We focus a lot of our sales enablement and related efforts on making our products and services easier to sell. We provide training, tools, coaching, support to our sales people. We want them to master everything about our products and solutions so they can easily sell them

But we are missing something important. Just because we are making our offerings easier to sell, doesn’t mean we will sell more.

We need to think about how we make our products easier to buy.

Too often, when I talk about this, people think about the ordering process. They think about on-line shopping carts, other types of electronic ordering, or well trained/polite order entry professionals.

While we shouldn’t overlook that, we need, instead, to think of the customer buying journey.
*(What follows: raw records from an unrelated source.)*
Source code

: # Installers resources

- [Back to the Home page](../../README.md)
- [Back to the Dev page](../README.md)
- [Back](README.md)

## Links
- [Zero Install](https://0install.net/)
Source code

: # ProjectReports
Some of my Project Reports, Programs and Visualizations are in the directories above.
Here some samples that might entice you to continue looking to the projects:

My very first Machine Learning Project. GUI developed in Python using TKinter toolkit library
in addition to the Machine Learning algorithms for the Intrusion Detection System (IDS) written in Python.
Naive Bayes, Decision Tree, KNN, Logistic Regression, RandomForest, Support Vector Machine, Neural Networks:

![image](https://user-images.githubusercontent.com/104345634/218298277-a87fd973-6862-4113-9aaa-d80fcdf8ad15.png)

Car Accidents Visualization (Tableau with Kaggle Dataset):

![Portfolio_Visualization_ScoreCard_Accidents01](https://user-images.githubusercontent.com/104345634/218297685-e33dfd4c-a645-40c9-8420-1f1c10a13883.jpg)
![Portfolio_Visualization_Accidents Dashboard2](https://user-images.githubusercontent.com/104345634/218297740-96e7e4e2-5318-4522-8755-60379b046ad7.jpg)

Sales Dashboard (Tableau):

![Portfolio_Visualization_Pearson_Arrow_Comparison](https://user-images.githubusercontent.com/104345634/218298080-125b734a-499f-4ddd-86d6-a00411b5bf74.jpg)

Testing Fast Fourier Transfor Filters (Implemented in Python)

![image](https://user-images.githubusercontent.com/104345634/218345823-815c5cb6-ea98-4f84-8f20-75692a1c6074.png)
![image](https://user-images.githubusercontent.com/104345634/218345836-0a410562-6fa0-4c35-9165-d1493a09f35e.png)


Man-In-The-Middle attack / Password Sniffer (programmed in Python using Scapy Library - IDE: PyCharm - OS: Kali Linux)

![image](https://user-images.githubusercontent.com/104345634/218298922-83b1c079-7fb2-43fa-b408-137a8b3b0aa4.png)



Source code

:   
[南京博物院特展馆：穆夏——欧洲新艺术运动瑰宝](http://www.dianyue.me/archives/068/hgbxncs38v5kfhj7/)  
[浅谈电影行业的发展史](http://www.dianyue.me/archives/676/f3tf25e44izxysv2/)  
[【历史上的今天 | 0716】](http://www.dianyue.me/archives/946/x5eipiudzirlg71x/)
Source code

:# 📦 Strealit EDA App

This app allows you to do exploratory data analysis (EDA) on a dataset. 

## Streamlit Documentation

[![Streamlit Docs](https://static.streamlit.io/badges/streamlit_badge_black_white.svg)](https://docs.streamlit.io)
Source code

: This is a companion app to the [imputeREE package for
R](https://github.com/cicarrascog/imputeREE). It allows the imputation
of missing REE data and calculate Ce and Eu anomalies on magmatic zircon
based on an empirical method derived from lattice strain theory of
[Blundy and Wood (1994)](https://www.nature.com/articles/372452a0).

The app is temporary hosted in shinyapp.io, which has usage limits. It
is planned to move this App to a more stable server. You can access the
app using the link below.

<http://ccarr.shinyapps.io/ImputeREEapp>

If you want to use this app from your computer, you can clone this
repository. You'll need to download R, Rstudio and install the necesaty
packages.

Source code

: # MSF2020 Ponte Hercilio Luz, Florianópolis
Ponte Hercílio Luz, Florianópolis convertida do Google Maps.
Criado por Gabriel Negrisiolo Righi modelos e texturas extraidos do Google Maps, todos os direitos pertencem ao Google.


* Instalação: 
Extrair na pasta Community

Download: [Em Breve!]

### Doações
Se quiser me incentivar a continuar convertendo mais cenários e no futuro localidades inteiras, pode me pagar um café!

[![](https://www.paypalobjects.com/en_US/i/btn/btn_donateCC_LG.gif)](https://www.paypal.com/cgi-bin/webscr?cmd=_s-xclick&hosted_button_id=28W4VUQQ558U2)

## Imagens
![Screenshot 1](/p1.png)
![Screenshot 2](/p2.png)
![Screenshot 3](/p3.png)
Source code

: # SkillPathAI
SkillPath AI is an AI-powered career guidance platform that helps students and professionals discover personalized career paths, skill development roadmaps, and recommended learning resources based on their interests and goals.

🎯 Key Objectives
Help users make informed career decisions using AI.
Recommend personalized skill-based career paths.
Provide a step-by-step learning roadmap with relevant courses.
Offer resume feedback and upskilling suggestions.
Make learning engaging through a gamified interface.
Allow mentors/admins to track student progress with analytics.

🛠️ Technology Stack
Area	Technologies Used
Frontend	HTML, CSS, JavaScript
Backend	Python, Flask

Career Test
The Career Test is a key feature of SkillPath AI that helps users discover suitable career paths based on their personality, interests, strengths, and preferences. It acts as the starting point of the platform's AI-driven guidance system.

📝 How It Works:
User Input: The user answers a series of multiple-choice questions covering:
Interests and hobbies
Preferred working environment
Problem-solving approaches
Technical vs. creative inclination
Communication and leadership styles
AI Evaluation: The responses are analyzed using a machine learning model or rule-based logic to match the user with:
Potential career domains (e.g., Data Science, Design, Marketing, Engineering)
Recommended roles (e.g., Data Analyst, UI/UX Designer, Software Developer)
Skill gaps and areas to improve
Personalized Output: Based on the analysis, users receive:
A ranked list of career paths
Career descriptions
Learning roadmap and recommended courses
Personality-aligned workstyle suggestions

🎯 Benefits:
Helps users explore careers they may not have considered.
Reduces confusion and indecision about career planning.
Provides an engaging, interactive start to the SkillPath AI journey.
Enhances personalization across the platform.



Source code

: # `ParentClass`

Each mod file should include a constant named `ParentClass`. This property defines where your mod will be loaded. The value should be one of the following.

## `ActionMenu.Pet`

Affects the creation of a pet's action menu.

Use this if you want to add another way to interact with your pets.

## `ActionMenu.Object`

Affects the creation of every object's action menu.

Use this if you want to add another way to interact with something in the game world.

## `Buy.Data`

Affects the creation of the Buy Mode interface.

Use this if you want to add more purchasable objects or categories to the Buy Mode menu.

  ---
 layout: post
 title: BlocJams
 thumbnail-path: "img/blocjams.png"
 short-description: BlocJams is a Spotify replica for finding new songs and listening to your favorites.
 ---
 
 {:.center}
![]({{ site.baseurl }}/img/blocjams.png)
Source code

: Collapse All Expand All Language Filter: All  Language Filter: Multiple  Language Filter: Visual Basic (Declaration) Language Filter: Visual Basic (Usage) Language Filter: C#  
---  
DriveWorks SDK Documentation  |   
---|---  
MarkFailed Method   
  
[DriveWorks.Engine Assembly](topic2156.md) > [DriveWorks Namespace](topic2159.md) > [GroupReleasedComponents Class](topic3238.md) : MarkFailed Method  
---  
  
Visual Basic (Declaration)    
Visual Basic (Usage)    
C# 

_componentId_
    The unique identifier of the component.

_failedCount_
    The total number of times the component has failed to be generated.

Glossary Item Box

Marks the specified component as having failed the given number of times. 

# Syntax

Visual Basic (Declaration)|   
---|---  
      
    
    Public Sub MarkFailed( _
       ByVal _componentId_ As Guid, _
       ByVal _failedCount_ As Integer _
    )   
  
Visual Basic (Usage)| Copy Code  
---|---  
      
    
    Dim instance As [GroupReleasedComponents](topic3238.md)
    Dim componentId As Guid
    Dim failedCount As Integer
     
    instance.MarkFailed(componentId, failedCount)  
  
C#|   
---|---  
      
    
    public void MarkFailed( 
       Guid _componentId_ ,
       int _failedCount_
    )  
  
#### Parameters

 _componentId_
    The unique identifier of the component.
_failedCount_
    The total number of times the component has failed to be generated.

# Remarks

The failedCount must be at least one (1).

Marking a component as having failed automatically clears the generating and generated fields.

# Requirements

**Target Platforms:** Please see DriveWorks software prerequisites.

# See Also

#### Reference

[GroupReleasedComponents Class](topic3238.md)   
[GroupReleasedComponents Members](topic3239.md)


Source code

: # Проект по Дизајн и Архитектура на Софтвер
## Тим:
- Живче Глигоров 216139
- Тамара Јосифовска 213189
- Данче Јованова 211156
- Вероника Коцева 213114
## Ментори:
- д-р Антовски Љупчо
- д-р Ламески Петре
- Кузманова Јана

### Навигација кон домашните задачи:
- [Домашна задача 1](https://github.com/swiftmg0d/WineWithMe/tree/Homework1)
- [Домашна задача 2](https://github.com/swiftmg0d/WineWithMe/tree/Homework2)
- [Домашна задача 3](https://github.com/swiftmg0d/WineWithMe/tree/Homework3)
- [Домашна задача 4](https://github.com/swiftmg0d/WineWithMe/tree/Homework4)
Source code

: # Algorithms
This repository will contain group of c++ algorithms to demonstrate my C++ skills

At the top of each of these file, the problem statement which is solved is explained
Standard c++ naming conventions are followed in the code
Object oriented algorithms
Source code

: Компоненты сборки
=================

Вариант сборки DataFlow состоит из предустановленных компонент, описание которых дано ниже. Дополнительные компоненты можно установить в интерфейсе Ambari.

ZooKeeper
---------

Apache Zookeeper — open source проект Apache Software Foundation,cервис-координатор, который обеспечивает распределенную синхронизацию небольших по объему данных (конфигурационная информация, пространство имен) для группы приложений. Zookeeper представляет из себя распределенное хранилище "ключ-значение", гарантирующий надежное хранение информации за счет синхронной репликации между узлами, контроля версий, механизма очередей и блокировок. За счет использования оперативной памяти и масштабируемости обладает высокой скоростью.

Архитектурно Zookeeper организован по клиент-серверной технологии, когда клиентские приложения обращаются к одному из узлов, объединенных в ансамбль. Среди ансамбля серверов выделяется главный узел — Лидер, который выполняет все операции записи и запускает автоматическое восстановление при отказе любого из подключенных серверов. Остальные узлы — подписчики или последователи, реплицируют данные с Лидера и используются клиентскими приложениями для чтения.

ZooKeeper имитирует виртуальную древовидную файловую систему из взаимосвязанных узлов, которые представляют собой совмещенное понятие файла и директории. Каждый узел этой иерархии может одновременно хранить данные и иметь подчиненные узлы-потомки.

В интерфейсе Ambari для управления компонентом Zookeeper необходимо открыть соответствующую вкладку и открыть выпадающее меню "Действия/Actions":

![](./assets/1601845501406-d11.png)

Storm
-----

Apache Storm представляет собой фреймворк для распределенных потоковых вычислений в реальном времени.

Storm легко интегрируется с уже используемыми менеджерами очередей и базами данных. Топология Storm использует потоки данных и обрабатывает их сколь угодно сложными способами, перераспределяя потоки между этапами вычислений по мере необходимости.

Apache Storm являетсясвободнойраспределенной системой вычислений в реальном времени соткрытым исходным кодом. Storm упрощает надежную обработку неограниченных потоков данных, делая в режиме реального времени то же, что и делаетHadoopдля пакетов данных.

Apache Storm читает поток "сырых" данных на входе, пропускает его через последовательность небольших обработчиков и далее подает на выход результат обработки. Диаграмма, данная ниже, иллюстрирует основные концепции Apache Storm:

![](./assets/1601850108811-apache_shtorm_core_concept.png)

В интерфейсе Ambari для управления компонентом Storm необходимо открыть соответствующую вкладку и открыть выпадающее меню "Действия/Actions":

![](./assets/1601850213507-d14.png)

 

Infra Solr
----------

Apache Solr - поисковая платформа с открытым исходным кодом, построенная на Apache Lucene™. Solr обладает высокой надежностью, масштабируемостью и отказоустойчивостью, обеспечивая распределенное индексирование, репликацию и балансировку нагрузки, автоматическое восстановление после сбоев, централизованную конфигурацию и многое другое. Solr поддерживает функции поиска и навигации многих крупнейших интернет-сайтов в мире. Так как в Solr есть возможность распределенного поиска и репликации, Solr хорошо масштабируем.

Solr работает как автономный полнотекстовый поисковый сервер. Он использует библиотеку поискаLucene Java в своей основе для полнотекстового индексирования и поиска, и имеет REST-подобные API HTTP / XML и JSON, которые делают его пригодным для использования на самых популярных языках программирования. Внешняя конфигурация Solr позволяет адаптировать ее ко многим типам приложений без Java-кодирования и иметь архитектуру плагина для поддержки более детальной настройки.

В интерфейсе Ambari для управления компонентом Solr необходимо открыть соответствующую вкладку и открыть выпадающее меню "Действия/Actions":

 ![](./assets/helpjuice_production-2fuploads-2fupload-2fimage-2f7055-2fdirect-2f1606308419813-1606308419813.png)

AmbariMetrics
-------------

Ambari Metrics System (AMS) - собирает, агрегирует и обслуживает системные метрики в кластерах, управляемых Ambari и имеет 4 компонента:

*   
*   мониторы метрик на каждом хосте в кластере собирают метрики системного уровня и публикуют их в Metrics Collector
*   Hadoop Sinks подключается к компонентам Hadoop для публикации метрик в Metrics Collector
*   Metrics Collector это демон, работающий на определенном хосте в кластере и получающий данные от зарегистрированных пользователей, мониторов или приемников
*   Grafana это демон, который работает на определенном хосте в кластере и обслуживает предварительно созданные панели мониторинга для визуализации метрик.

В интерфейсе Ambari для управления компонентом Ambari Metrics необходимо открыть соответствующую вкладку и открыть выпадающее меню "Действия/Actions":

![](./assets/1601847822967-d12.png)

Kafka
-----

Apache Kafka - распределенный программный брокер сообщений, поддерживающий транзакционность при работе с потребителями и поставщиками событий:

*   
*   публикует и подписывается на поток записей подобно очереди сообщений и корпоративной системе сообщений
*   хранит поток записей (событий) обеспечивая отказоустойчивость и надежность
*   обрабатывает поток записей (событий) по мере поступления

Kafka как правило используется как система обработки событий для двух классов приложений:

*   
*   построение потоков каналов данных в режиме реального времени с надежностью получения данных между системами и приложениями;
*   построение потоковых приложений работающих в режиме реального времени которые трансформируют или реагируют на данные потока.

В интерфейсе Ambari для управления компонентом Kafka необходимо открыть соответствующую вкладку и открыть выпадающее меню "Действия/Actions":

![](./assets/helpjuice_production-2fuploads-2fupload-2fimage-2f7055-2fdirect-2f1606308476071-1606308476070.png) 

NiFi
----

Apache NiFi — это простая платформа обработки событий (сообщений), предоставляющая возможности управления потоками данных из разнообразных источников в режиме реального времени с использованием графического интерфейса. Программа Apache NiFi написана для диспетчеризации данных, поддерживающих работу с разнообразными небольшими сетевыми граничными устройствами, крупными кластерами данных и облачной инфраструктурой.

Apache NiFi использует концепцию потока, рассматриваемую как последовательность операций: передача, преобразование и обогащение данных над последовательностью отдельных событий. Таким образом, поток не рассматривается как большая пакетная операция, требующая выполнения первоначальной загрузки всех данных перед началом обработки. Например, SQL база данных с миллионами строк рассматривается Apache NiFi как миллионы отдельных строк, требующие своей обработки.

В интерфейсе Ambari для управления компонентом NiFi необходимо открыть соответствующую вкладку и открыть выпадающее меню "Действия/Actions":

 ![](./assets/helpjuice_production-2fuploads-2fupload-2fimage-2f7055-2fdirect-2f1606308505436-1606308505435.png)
We need, at each step, think about, “How do we make it easier for them to accomplish this step? How do we make them, first, more effective, then more efficient? How do we help each person in the buying team learn what they need to learn? How do we help them more effectively align around what they are trying to achieve?”

The magic is, the easier we make it for them to execute their buying journey, the easier we make it for us (or our partners) to sell.

Sometimes, we make it hard to buy, because we offer our customers too much choice. We want to demonstrate the richness, functionality, and capability of our solutions. We inundate our customers with endless feature/function comparisons, believing that having more than our competition is better.

We dump endless data sheets, case studies, marketing brochures on them. In demos, we tediously show every feature, function, capability of our products.

Instead of making it easier for them to buy, we confuse them. We make it more difficult to make a choice because we have overwhelmed them.

What if we changed how we engage our customers. Understanding what they are trying to do, understanding what they believe they need, helping them learn about new things that might help them and agreeing on those.

Then what if we just presented our solutions in the context of those priorities. And we ignored confusing the customer with all of our favorite features and functions, focusing only on those issues we and the customer have agreed are most important.

Our customers are overwhelmed with complexity. Too often, we add to that complexity, presenting all the richness of our solutions, and increasing the perceived complexity. And all our competitors are doing the same thing. Soon, they are overwhelmed with decisions and choice.

Our customers just want to achieve their goals—and they want to do it as simply as possible. Sometimes, simplifying, reducing the number of choices, makes it so much simpler and easier to buy.

Making our offerings easier to buy, makes them so much easier to sell.